The lawsuit involved a dispute between a homeowner in the Stapleton neighborhood and the master developer of the community (Forest City).  Before any new structures were built, Forest City subdivided the former Stapleton International Airport land into individual lots to create a new residential development.  Undeveloped lots were sold to a professional homebuilder (Infinity Home Collection at Stapleton, LLC).  Infinity improved and finished the lot, constructed a house on it, and sold the lot to Rogers.

Rogers claims that an undisclosed high water table beneath his house, coupled with calcite leaching from nearby roads, infiltrated his basement.  Rogers’ claim against Forest City included breach of implied warranty.  His theory was that by allowing Infinity to construct a home with a basement on the lot, Forest City had implied that the lot was suitable for that purpose.

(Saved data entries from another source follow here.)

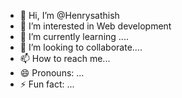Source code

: - 👋 Hi, I’m @Henrysathish
- 👀 I’m interested in  Web development
- 🌱 I’m currently learning ....
- 💞️ I’m looking to collaborate....
- 📫 How to reach me...
- 😄 Pronouns: ...
- ⚡ Fun fact: ...

<!---
Henrysathish/Henrysathish is a ✨ special ✨ repository because its `README.md` (this file) appears on your GitHub profile.
You can click the Preview link to take a look at your changes.
--->
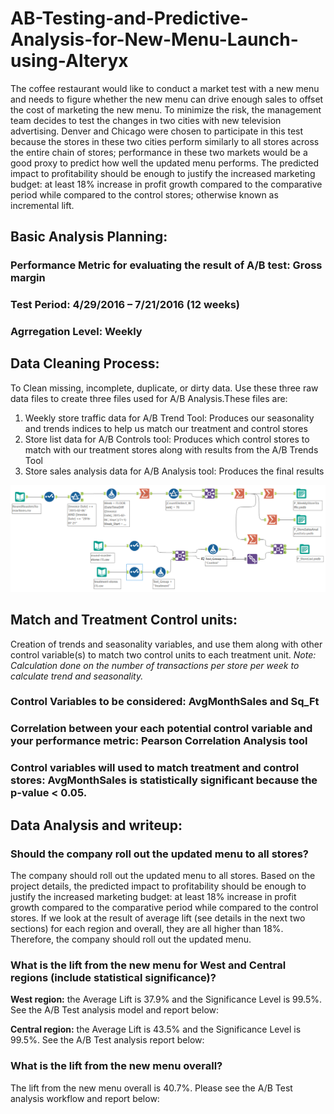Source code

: # AB-Testing-and-Predictive-Analysis-for-New-Menu-Launch-using-Alteryx

The coffee restaurant would like to conduct a market test with a new menu and needs to figure whether the new menu can drive enough sales to offset the cost of marketing the new menu.
To minimize the risk, the management team decides to test the changes in two cities with new television advertising. Denver and Chicago were chosen to participate in this test because the stores in these two cities perform similarly to all stores across the entire chain of stores; performance in these two markets would be a good proxy to predict how well the updated menu performs.
The predicted impact to profitability should be enough to justify the increased marketing budget: at least 18% increase in profit growth compared to the comparative period while compared to the control stores; otherwise known as incremental lift.

## Basic Analysis Planning:

### Performance Metric for evaluating the result of A/B test: Gross margin

### Test Period: 4/29/2016 – 7/21/2016 (12 weeks)

### Agrregation Level: Weekly

## Data Cleaning Process:

To Clean missing, incomplete, duplicate, or dirty data. Use these three raw data files to create three files used for A/B Analysis.These files are:

1. Weekly store traffic data for A/B Trend Tool: Produces our seasonality and trends indices to help us match our treatment and control stores
2. Store list data for A/B Controls tool: Produces which control stores to match with our treatment stores along with results from the A/B Trends Tool
3. Store sales analysis data for A/B Analysis tool: Produces the final results

![data_clean](https://github.com/ShrishtiHore/AB-Testing-and-Predictive-Analysis-for-New-Menu-Launch-using-Alteryx/blob/main/Images/P_PrepareData.PNG)

## Match and Treatment Control units:

Creation of trends and seasonality variables, and use them along with other control variable(s) to match two control units to each treatment unit. 
_Note: Calculation done on the number of transactions per store per week to calculate trend and seasonality._

### Control Variables to be considered: AvgMonthSales and Sq_Ft

### Correlation between your each potential control variable and your performance metric: Pearson Correlation Analysis tool

### Control variables will used to match treatment and control stores: AvgMonthSales is statistically significant because the p-value < 0.05.

## Data Analysis and writeup:

### Should the company roll out the updated menu to all stores? 

The company should roll out the updated menu to all stores. Based on the project details, the predicted impact to profitability should be enough to justify the increased marketing budget: at least 18% increase in profit growth compared to the comparative period while compared to the control stores. If we look at the result of average lift (see details in the next two sections) for each region and overall, they are all higher than 18%. Therefore, the company should roll out the updated menu.

### What is the lift from the new menu for West and Central regions (include statistical significance)? 

**West region:** the Average Lift is 37.9% and the Significance Level is 99.5%. See the A/B Test analysis model and report below:

**Central region:** the Average Lift is 43.5% and the Significance Level is 99.5%. See the A/B Test analysis report below:

### What is the lift from the new menu overall?

The lift from the new menu overall is 40.7%. Please see the A/B Test analysis workflow and report below:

Forest City argued that it did not have any role in the builder’s or homeowner’s decision to build a basement on the lot because it had provide the builder with all of the information available respecting the lot’s subsurface and groundwater condition.

Before the Court of Appeals decision, no Colorado appellate court had recognized an implied warranty running from a lot developer to a subsequent home buyer where the developer is not involved in construction of the house.

Although the opinion attempted to carve a narrow exception for implied warranty claims against a developer, developers, builders, contractors, and designers may now be exposed to more frequent and successful claims for breach of implied warranty.

The Colorado Supreme Court considered the case and has issued it’s ruling. The Supreme Court concluded that because breach of the implied warranty of suitability is a contract claim, privity of contract is required in such a case.

The home buyer was not in privity of contract with the developer and thus cannot pursue a claim against the developer for breach of the implied warranty of suitability.

Thankfully, the Colorado Supreme Court decision assuaged concerns raised a year ago by the court of appeals’ decision.

AIA Contract Provision Void

In early March, 2017 the Colorado Court of Appeals determined a key AIA Contract Provision was void and unenforceable in a residential project.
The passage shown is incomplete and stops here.